Ia juga menilai bahwa jika DLH tidak segera membuka data aktual konsumsi BBM, status operasional armada, serta sistem pengawasan yang berlaku, maka wajar jika publik mencurigai adanya penyimpangan.
“Ini bukan semata-mata soal solar, tapi soal integritas pengelolaan. Bukan tentang seberapa besar angka pengadaan, melainkan seberapa efektif anggaran itu menjawab kebutuhan warga dan lingkungan.

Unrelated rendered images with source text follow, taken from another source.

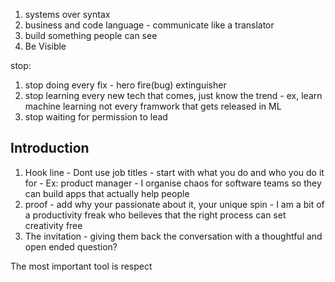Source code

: 1) systems over syntax
2) business and code language - communicate like a translator
3) build something people can see 
4)  Be Visible

stop:
1) stop doing every fix - hero fire(bug) extinguisher
2) stop learning every new tech that comes, just know the trend - ex, learn machine learning not every framwork that gets released in ML
3) stop waiting for permission to lead


## Introduction 
1) Hook line - Dont use job titles - start with what you do and who you do it for 
		- Ex: product manager - I organise chaos for software teams so they can build apps that actually help people
2) proof - add why your passionate about it, your unique spin
		- I am a bit of a productivity freak who beileves that the right process can set creativity free
3) The invitation - giving them back the conversation with a thoughtful and open ended question?

The most important tool is respect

Jangan sampai kita hanya sibuk belanja, tapi sampah tetap menumpuk, dan kendaraan tetap mogok,” ujarnya.
Menutup pernyataannya, Iwok menegaskan pentingnya pembenahan dalam tata kelola anggaran lingkungan. “Kota Tasikmalaya perlu dibersihkan, bukan hanya dari tumpukan sampah, tapi juga dari praktik anggaran yang tidak jernih,” pungkasnya. (***)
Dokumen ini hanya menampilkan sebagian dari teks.